---------- RECORDS FOR THIS EXERCISE
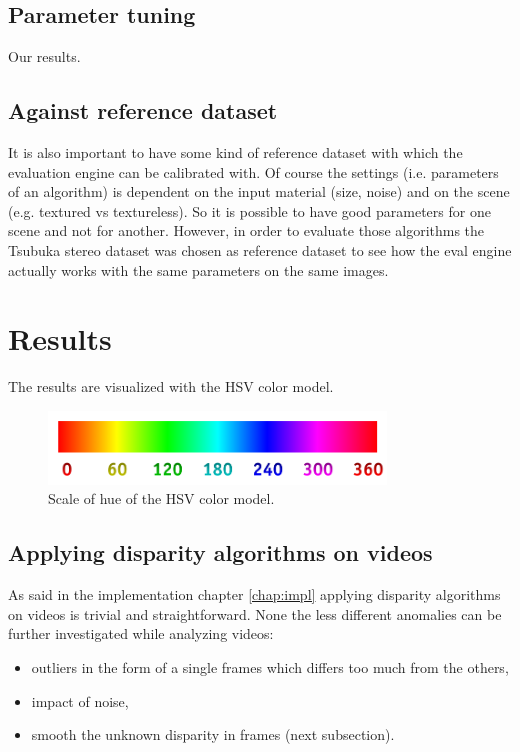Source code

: \subsection*{Parameter tuning}

Our results.

\subsection*{Against reference dataset}

It is also important to have some kind of reference dataset with which the evaluation engine can be calibrated with.
Of course the settings (i.e. parameters of an algorithm) is dependent on the input material (size, noise) and on the scene (e.g. textured vs textureless).
So it is possible to have good parameters for one scene and not for another.
However, in order to evaluate those algorithms the Tsubuka stereo dataset was chosen as reference dataset to see how the eval engine actually works with the same parameters on the same images.

\section{Results}

The results are visualized with the HSV color model.

\begin{figure}[h!]
  \centering
  \includegraphics[width=0.8\textwidth]{src/images/hue-scale.png}
  \caption{Scale of hue of the HSV color model.}
  \label{fig:hue-scale}
\end{figure}


\subsection*{Applying disparity algorithms on videos}

As said in the implementation chapter \ref{chap:impl} applying disparity algorithms on videos is trivial and straightforward.
None the less different anomalies can be further investigated while analyzing videos:

\begin{itemize}
  \item outliers in the form of a single frames which differs too much from the others,
  \item impact of noise,
  \item smooth the unknown disparity in frames (next subsection).
\end{itemize}

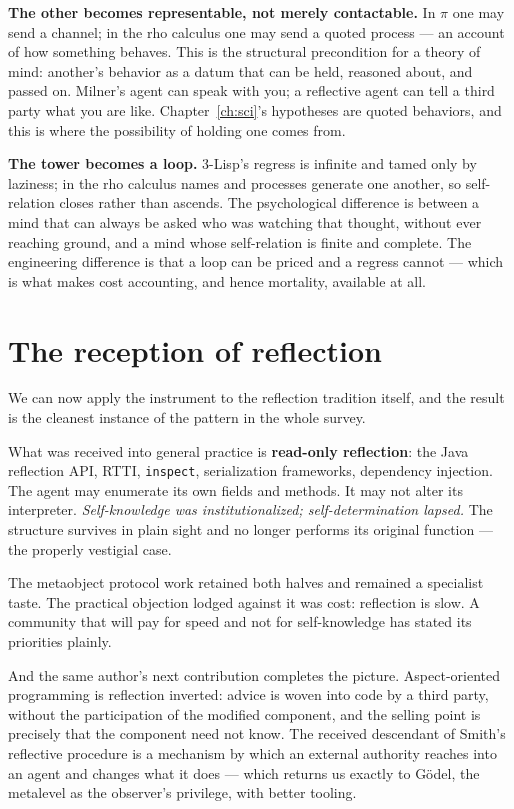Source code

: \textbf{The other becomes representable, not merely contactable.}
In $\pi$ one may send a channel; in the rho calculus one may send a
quoted process --- an account of how something behaves.
This is the structural precondition for a theory of mind: another's
behavior as a datum that can be held, reasoned about, and passed on.
Milner's agent can speak with you; a reflective agent can tell a
third party what you are like.
Chapter~\ref{ch:sci}'s hypotheses are quoted behaviors, and this is
where the possibility of holding one comes from.

\textbf{The tower becomes a loop.}
3-Lisp's regress is infinite and tamed only by laziness; in the rho
calculus names and processes generate one another, so self-relation
closes rather than ascends.
The psychological difference is between a mind that can always be
asked who was watching that thought, without ever reaching ground,
and a mind whose self-relation is finite and complete.
The engineering difference is that a loop can be priced and a
regress cannot --- which is what makes cost accounting, and hence
mortality, available at all.

\section{The reception of reflection}
\label{psy:sec:reception-of-reflection}

We can now apply the instrument to the reflection tradition itself,
and the result is the cleanest instance of the pattern in the whole
survey.

What was received into general practice is \textbf{read-only
reflection}: the Java reflection API, RTTI, \texttt{inspect},
serialization frameworks, dependency injection.
The agent may enumerate its own fields and methods.
It may not alter its interpreter.
\emph{Self-knowledge was institutionalized; self-determination
lapsed.}
The structure survives in plain sight and no longer performs its
original function --- the properly vestigial case.

The metaobject protocol work \cite{kiczales1991} retained both
halves and remained a specialist taste.
The practical objection lodged against it was cost: reflection is
slow.
A community that will pay for speed and not for self-knowledge has
stated its priorities plainly.

And the same author's next contribution completes the picture.
Aspect-oriented programming \cite{kiczales1997} is reflection
inverted: advice is woven into code by a third party, without the
participation of the modified component, and the selling point is
precisely that the component need not know.
The received descendant of Smith's reflective procedure is a
mechanism by which an external authority reaches into an agent and
changes what it does --- which returns us exactly to G\"odel, the
metalevel as the observer's privilege, with better tooling.


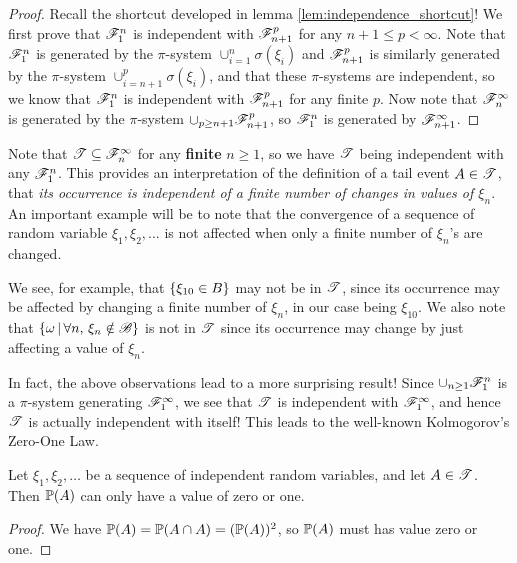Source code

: \begin{proof}
Recall the shortcut developed in lemma \ref{lem:independence_shortcut}! We first prove that $\mathcal{F}_1^n$ is independent with $\mathcal{F}_{n+1}^p$ for any $n+1 \leq p < \infty$. Note that $\mathcal{F}_1^n$ is generated by the $\pi$-system $\cup_{i=1}^n \sigma(\xi_i)$ and $\mathcal{F}_{n+1}^p$ is similarly generated by the $\pi$-system $\cup_{i=n+1}^p \sigma(\xi_i)$, and that these $\pi$-systems are independent, so we know that $\mathcal{F}_1^n$ is independent with $\mathcal{F}_{n+1}^p$ for any finite $p$. Now note that $\mathcal{F}_n^\infty$ is generated by the $\pi$-system $\cup_{p\geq n+1} \mathcal{F}_{n+1}^p$, so $\mathcal{F}_1^n$ is generated by $\mathcal{F}_{n+1}^\infty$.
\end{proof}

Note that $\mathcal{T} \subseteq \mathcal{F}_n^\infty$ for any \textbf{finite} $n \geq 1$, so we have $\mathcal{T}$ being independent with any $\mathcal{F}_1^n$. This provides an interpretation of the definition of a tail event $A \in \mathcal{T}$, that \textit{its occurrence is independent of a finite number of changes in values of $\xi_n$}. An important example will be to note that the convergence of a sequence of random variable $\xi_1, \xi_2, ...$ is not affected when only a finite number of $\xi_n$'s are changed. 

\begin{example}
We see, for example, that $\left\{ \xi_{10} \in B \right \}$ may not be in $\mathcal{T}$, since its occurrence may be affected by changing a finite number of $\xi_n$, in our case being $\xi_{10}$. We also note that $\left\{ \omega \,|\, \forall n, \, \xi_n \notin \mathcal{B} \right \}$ is not in $\mathcal{T}$ since its occurrence may change by just affecting a value of $\xi_n$.
\end{example}

In fact, the above observations lead to a more surprising result! Since $\cup_{n\geq 1} \mathcal{F}_1^n$ is a $\pi$-system generating $\mathcal{F}_1^\infty$, we see that $\mathcal{T}$ is independent with $\mathcal{F}_1^\infty$, and hence $\mathcal{T}$ is actually independent with itself! This leads to the well-known Kolmogorov's Zero-One Law.

\begin{theorem}
Let $\xi_1, \xi_2, \dots$ be a sequence of independent random variables, and let $A \in \mathcal{T}$. Then $\mathbb{P}(A)$ can only have a value of zero or one.
\end{theorem}

\begin{proof}
We have $\mathbb{P}(A) = \mathbb{P}(A \cap A) = (\mathbb{P}(A))^2$, so $\mathbb{P}(A)$ must has value zero or one. 
\end{proof}

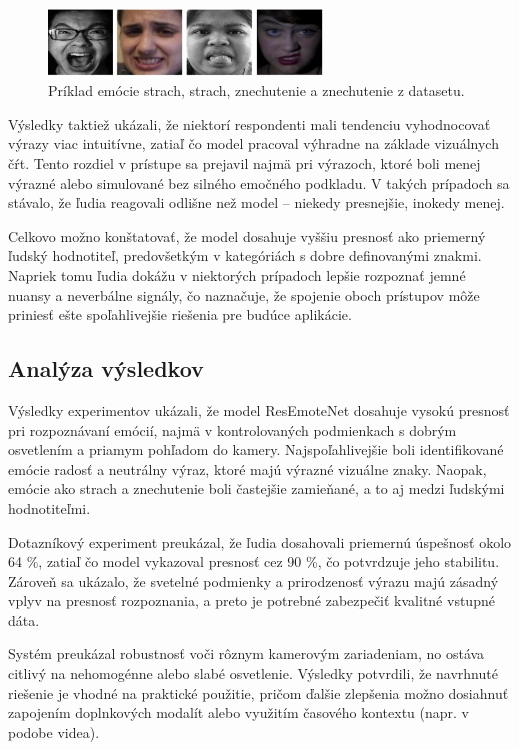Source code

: \begin{figure}[!htpb]
    \centering
    \includegraphics[width=0.65\textwidth]{img/mix_emotions.png}
    \caption{Príklad emócie strach, strach, znechutenie a znechutenie z datasetu.}
    \label{fig:mix_dataset}
\end{figure}
Výsledky taktiež ukázali, že niektorí respondenti mali tendenciu vyhodnocovať výrazy viac intuitívne, zatiaľ čo model pracoval výhradne na základe vizuálnych čŕt. Tento rozdiel v prístupe sa prejavil najmä pri výrazoch, ktoré boli menej výrazné alebo simulované bez silného emočného podkladu. V takých prípadoch sa stávalo, že ľudia reagovali odlišne než model – niekedy presnejšie, inokedy menej.

Celkovo možno konštatovať, že model dosahuje vyššiu presnosť ako priemerný ľudský hodnotiteľ, predovšetkým v kategóriách s dobre definovanými znakmi. Napriek tomu ľudia dokážu v niektorých prípadoch lepšie rozpoznať jemné nuansy a neverbálne signály, čo naznačuje, že spojenie oboch prístupov môže priniesť ešte spoľahlivejšie riešenia pre budúce aplikácie.

\subsection{Analýza výsledkov}

Výsledky experimentov ukázali, že model ResEmoteNet dosahuje vysokú presnosť pri rozpoznávaní emócií, najmä v kontrolovaných podmienkach s dobrým osvetlením a priamym pohľadom do kamery. Najspoľahlivejšie boli identifikované emócie radosť a neutrálny výraz, ktoré majú výrazné vizuálne znaky. Naopak, emócie ako strach a znechutenie boli častejšie zamieňané, a to aj medzi ľudskými hodnotiteľmi.

Dotazníkový experiment preukázal, že ľudia dosahovali priemernú úspešnosť okolo 64 \%, zatiaľ čo model vykazoval presnosť cez 90 \%, čo potvrdzuje jeho stabilitu. Zároveň sa ukázalo, že svetelné podmienky a prirodzenosť výrazu majú zásadný vplyv na presnosť rozpoznania, a preto je potrebné zabezpečiť kvalitné vstupné dáta.

Systém preukázal robustnosť voči rôznym kamerovým zariadeniam, no ostáva citlivý na nehomogénne alebo slabé osvetlenie. Výsledky potvrdili, že navrhnuté riešenie je vhodné na praktické použitie, pričom ďalšie zlepšenia možno dosiahnuť zapojením doplnkových modalít alebo využitím časového kontextu (napr. v podobe videa).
--------------------
◆ WHAT THE TASK ASKS ◆
Nothing but an exact repeat of the records, pictures excluded, belongs in the answer.

◆ EXERCISE RESPONSE ◆
Source code

: \subsection*{Parameter tuning}

Our results.

\subsection*{Against reference dataset}

It is also important to have some kind of reference dataset with which the evaluation engine can be calibrated with.
Of course the settings (i.e. parameters of an algorithm) is dependent on the input material (size, noise) and on the scene (e.g. textured vs textureless).
So it is possible to have good parameters for one scene and not for another.
However, in order to evaluate those algorithms the Tsubuka stereo dataset was chosen as reference dataset to see how the eval engine actually works with the same parameters on the same images.

\section{Results}

The results are visualized with the HSV color model.

\begin{figure}[h!]
  \centering
  \includegraphics[width=0.8\textwidth]{src/images/hue-scale.png}
  \caption{Scale of hue of the HSV color model.}
  \label{fig:hue-scale}
\end{figure}


\subsection*{Applying disparity algorithms on videos}

As said in the implementation chapter \ref{chap:impl} applying disparity algorithms on videos is trivial and straightforward.
None the less different anomalies can be further investigated while analyzing videos:

\begin{itemize}
  \item outliers in the form of a single frames which differs too much from the others,
  \item impact of noise,
  \item smooth the unknown disparity in frames (next subsection).
\end{itemize}

Source code

: \textbf{The other becomes representable, not merely contactable.}
In $\pi$ one may send a channel; in the rho calculus one may send a
quoted process --- an account of how something behaves.
This is the structural precondition for a theory of mind: another's
behavior as a datum that can be held, reasoned about, and passed on.
Milner's agent can speak with you; a reflective agent can tell a
third party what you are like.
Chapter~\ref{ch:sci}'s hypotheses are quoted behaviors, and this is
where the possibility of holding one comes from.

\textbf{The tower becomes a loop.}
3-Lisp's regress is infinite and tamed only by laziness; in the rho
calculus names and processes generate one another, so self-relation
closes rather than ascends.
The psychological difference is between a mind that can always be
asked who was watching that thought, without ever reaching ground,
and a mind whose self-relation is finite and complete.
The engineering difference is that a loop can be priced and a
regress cannot --- which is what makes cost accounting, and hence
mortality, available at all.

\section{The reception of reflection}
\label{psy:sec:reception-of-reflection}

We can now apply the instrument to the reflection tradition itself,
and the result is the cleanest instance of the pattern in the whole
survey.

What was received into general practice is \textbf{read-only
reflection}: the Java reflection API, RTTI, \texttt{inspect},
serialization frameworks, dependency injection.
The agent may enumerate its own fields and methods.
It may not alter its interpreter.
\emph{Self-knowledge was institutionalized; self-determination
lapsed.}
The structure survives in plain sight and no longer performs its
original function --- the properly vestigial case.

The metaobject protocol work \cite{kiczales1991} retained both
halves and remained a specialist taste.
The practical objection lodged against it was cost: reflection is
slow.
A community that will pay for speed and not for self-knowledge has
stated its priorities plainly.

And the same author's next contribution completes the picture.
Aspect-oriented programming \cite{kiczales1997} is reflection
inverted: advice is woven into code by a third party, without the
participation of the modified component, and the selling point is
precisely that the component need not know.
The received descendant of Smith's reflective procedure is a
mechanism by which an external authority reaches into an agent and
changes what it does --- which returns us exactly to G\"odel, the
metalevel as the observer's privilege, with better tooling.


Source code

: \begin{proof}
Recall the shortcut developed in lemma \ref{lem:independence_shortcut}! We first prove that $\mathcal{F}_1^n$ is independent with $\mathcal{F}_{n+1}^p$ for any $n+1 \leq p < \infty$. Note that $\mathcal{F}_1^n$ is generated by the $\pi$-system $\cup_{i=1}^n \sigma(\xi_i)$ and $\mathcal{F}_{n+1}^p$ is similarly generated by the $\pi$-system $\cup_{i=n+1}^p \sigma(\xi_i)$, and that these $\pi$-systems are independent, so we know that $\mathcal{F}_1^n$ is independent with $\mathcal{F}_{n+1}^p$ for any finite $p$. Now note that $\mathcal{F}_n^\infty$ is generated by the $\pi$-system $\cup_{p\geq n+1} \mathcal{F}_{n+1}^p$, so $\mathcal{F}_1^n$ is generated by $\mathcal{F}_{n+1}^\infty$.
\end{proof}

Note that $\mathcal{T} \subseteq \mathcal{F}_n^\infty$ for any \textbf{finite} $n \geq 1$, so we have $\mathcal{T}$ being independent with any $\mathcal{F}_1^n$. This provides an interpretation of the definition of a tail event $A \in \mathcal{T}$, that \textit{its occurrence is independent of a finite number of changes in values of $\xi_n$}. An important example will be to note that the convergence of a sequence of random variable $\xi_1, \xi_2, ...$ is not affected when only a finite number of $\xi_n$'s are changed. 

\begin{example}
We see, for example, that $\left\{ \xi_{10} \in B \right \}$ may not be in $\mathcal{T}$, since its occurrence may be affected by changing a finite number of $\xi_n$, in our case being $\xi_{10}$. We also note that $\left\{ \omega \,|\, \forall n, \, \xi_n \notin \mathcal{B} \right \}$ is not in $\mathcal{T}$ since its occurrence may change by just affecting a value of $\xi_n$.
\end{example}

In fact, the above observations lead to a more surprising result! Since $\cup_{n\geq 1} \mathcal{F}_1^n$ is a $\pi$-system generating $\mathcal{F}_1^\infty$, we see that $\mathcal{T}$ is independent with $\mathcal{F}_1^\infty$, and hence $\mathcal{T}$ is actually independent with itself! This leads to the well-known Kolmogorov's Zero-One Law.

\begin{theorem}
Let $\xi_1, \xi_2, \dots$ be a sequence of independent random variables, and let $A \in \mathcal{T}$. Then $\mathbb{P}(A)$ can only have a value of zero or one.
\end{theorem}

\begin{proof}
We have $\mathbb{P}(A) = \mathbb{P}(A \cap A) = (\mathbb{P}(A))^2$, so $\mathbb{P}(A)$ must has value zero or one. 
\end{proof}

Source code

: \begin{figure}[!htpb]
    \centering
    \includegraphics[width=0.65\textwidth]{img/mix_emotions.png}
    \caption{Príklad emócie strach, strach, znechutenie a znechutenie z datasetu.}
    \label{fig:mix_dataset}
\end{figure}
Výsledky taktiež ukázali, že niektorí respondenti mali tendenciu vyhodnocovať výrazy viac intuitívne, zatiaľ čo model pracoval výhradne na základe vizuálnych čŕt. Tento rozdiel v prístupe sa prejavil najmä pri výrazoch, ktoré boli menej výrazné alebo simulované bez silného emočného podkladu. V takých prípadoch sa stávalo, že ľudia reagovali odlišne než model – niekedy presnejšie, inokedy menej.

Celkovo možno konštatovať, že model dosahuje vyššiu presnosť ako priemerný ľudský hodnotiteľ, predovšetkým v kategóriách s dobre definovanými znakmi. Napriek tomu ľudia dokážu v niektorých prípadoch lepšie rozpoznať jemné nuansy a neverbálne signály, čo naznačuje, že spojenie oboch prístupov môže priniesť ešte spoľahlivejšie riešenia pre budúce aplikácie.

\subsection{Analýza výsledkov}

Výsledky experimentov ukázali, že model ResEmoteNet dosahuje vysokú presnosť pri rozpoznávaní emócií, najmä v kontrolovaných podmienkach s dobrým osvetlením a priamym pohľadom do kamery. Najspoľahlivejšie boli identifikované emócie radosť a neutrálny výraz, ktoré majú výrazné vizuálne znaky. Naopak, emócie ako strach a znechutenie boli častejšie zamieňané, a to aj medzi ľudskými hodnotiteľmi.

Dotazníkový experiment preukázal, že ľudia dosahovali priemernú úspešnosť okolo 64 \%, zatiaľ čo model vykazoval presnosť cez 90 \%, čo potvrdzuje jeho stabilitu. Zároveň sa ukázalo, že svetelné podmienky a prirodzenosť výrazu majú zásadný vplyv na presnosť rozpoznania, a preto je potrebné zabezpečiť kvalitné vstupné dáta.

Systém preukázal robustnosť voči rôznym kamerovým zariadeniam, no ostáva citlivý na nehomogénne alebo slabé osvetlenie. Výsledky potvrdili, že navrhnuté riešenie je vhodné na praktické použitie, pričom ďalšie zlepšenia možno dosiahnuť zapojením doplnkových modalít alebo využitím časového kontextu (napr. v podobe videa).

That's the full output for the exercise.